Data excerpts START

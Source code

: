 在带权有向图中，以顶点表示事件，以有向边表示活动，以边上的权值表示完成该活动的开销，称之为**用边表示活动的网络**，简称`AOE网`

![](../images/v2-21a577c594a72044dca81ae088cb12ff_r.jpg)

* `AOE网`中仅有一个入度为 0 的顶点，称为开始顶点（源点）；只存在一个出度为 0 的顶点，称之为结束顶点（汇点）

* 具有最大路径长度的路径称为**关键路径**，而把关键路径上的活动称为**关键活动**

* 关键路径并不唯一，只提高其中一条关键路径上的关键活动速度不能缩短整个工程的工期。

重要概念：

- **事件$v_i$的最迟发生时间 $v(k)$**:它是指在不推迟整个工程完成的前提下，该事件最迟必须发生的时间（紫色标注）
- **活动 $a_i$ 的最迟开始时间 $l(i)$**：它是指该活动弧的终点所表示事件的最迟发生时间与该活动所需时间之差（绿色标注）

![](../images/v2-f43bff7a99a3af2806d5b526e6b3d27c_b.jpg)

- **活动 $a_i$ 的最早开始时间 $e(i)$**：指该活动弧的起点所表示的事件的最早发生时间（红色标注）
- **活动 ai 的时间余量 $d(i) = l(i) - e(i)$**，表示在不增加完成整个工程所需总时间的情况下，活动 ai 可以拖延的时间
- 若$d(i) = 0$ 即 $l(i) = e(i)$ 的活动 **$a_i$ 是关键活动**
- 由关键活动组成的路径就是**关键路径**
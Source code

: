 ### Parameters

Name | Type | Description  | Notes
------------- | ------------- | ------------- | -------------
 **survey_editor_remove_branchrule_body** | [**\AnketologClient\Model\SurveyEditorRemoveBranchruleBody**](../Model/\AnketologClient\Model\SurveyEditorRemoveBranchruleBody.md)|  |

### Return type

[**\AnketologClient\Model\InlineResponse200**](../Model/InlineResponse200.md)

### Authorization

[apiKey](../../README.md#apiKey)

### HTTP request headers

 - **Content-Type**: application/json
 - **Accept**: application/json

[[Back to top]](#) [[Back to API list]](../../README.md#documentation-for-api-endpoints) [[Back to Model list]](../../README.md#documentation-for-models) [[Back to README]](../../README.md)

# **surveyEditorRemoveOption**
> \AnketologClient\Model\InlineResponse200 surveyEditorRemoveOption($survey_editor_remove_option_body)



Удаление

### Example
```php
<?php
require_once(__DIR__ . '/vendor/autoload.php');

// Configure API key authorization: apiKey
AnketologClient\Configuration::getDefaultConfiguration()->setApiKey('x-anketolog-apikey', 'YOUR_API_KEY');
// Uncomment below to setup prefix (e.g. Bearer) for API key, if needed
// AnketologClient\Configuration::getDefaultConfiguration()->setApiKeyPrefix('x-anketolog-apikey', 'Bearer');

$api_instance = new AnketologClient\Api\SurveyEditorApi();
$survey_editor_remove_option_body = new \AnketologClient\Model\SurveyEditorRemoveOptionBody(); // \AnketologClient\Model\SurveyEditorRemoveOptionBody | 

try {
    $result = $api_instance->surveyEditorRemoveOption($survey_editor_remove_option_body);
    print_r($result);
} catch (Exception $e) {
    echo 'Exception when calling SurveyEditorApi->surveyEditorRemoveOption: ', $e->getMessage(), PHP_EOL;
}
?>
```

Data excerpts END

Your instructions:
Could you transcribe all of the data exactly as it is given?

Solution to this exercise:
Source code

: 在带权有向图中，以顶点表示事件，以有向边表示活动，以边上的权值表示完成该活动的开销，称之为**用边表示活动的网络**，简称`AOE网`

![](../images/v2-21a577c594a72044dca81ae088cb12ff_r.jpg)

* `AOE网`中仅有一个入度为 0 的顶点，称为开始顶点（源点）；只存在一个出度为 0 的顶点，称之为结束顶点（汇点）

* 具有最大路径长度的路径称为**关键路径**，而把关键路径上的活动称为**关键活动**

* 关键路径并不唯一，只提高其中一条关键路径上的关键活动速度不能缩短整个工程的工期。

重要概念：

- **事件$v_i$的最迟发生时间 $v(k)$**:它是指在不推迟整个工程完成的前提下，该事件最迟必须发生的时间（紫色标注）
- **活动 $a_i$ 的最迟开始时间 $l(i)$**：它是指该活动弧的终点所表示事件的最迟发生时间与该活动所需时间之差（绿色标注）

![](../images/v2-f43bff7a99a3af2806d5b526e6b3d27c_b.jpg)

- **活动 $a_i$ 的最早开始时间 $e(i)$**：指该活动弧的起点所表示的事件的最早发生时间（红色标注）
- **活动 ai 的时间余量 $d(i) = l(i) - e(i)$**，表示在不增加完成整个工程所需总时间的情况下，活动 ai 可以拖延的时间
- 若$d(i) = 0$ 即 $l(i) = e(i)$ 的活动 **$a_i$ 是关键活动**
- 由关键活动组成的路径就是**关键路径**
Source code

: ### Parameters

Name | Type | Description  | Notes
------------- | ------------- | ------------- | -------------
 **survey_editor_remove_branchrule_body** | [**\AnketologClient\Model\SurveyEditorRemoveBranchruleBody**](../Model/\AnketologClient\Model\SurveyEditorRemoveBranchruleBody.md)|  |

### Return type

[**\AnketologClient\Model\InlineResponse200**](../Model/InlineResponse200.md)

### Authorization

[apiKey](../../README.md#apiKey)

### HTTP request headers

 - **Content-Type**: application/json
 - **Accept**: application/json

[[Back to top]](#) [[Back to API list]](../../README.md#documentation-for-api-endpoints) [[Back to Model list]](../../README.md#documentation-for-models) [[Back to README]](../../README.md)

# **surveyEditorRemoveOption**
> \AnketologClient\Model\InlineResponse200 surveyEditorRemoveOption($survey_editor_remove_option_body)



Удаление

### Example
```php
<?php
require_once(__DIR__ . '/vendor/autoload.php');

// Configure API key authorization: apiKey
AnketologClient\Configuration::getDefaultConfiguration()->setApiKey('x-anketolog-apikey', 'YOUR_API_KEY');
// Uncomment below to setup prefix (e.g. Bearer) for API key, if needed
// AnketologClient\Configuration::getDefaultConfiguration()->setApiKeyPrefix('x-anketolog-apikey', 'Bearer');

$api_instance = new AnketologClient\Api\SurveyEditorApi();
$survey_editor_remove_option_body = new \AnketologClient\Model\SurveyEditorRemoveOptionBody(); // \AnketologClient\Model\SurveyEditorRemoveOptionBody | 

try {
    $result = $api_instance->surveyEditorRemoveOption($survey_editor_remove_option_body);
    print_r($result);
} catch (Exception $e) {
    echo 'Exception when calling SurveyEditorApi->surveyEditorRemoveOption: ', $e->getMessage(), PHP_EOL;
}
?>
```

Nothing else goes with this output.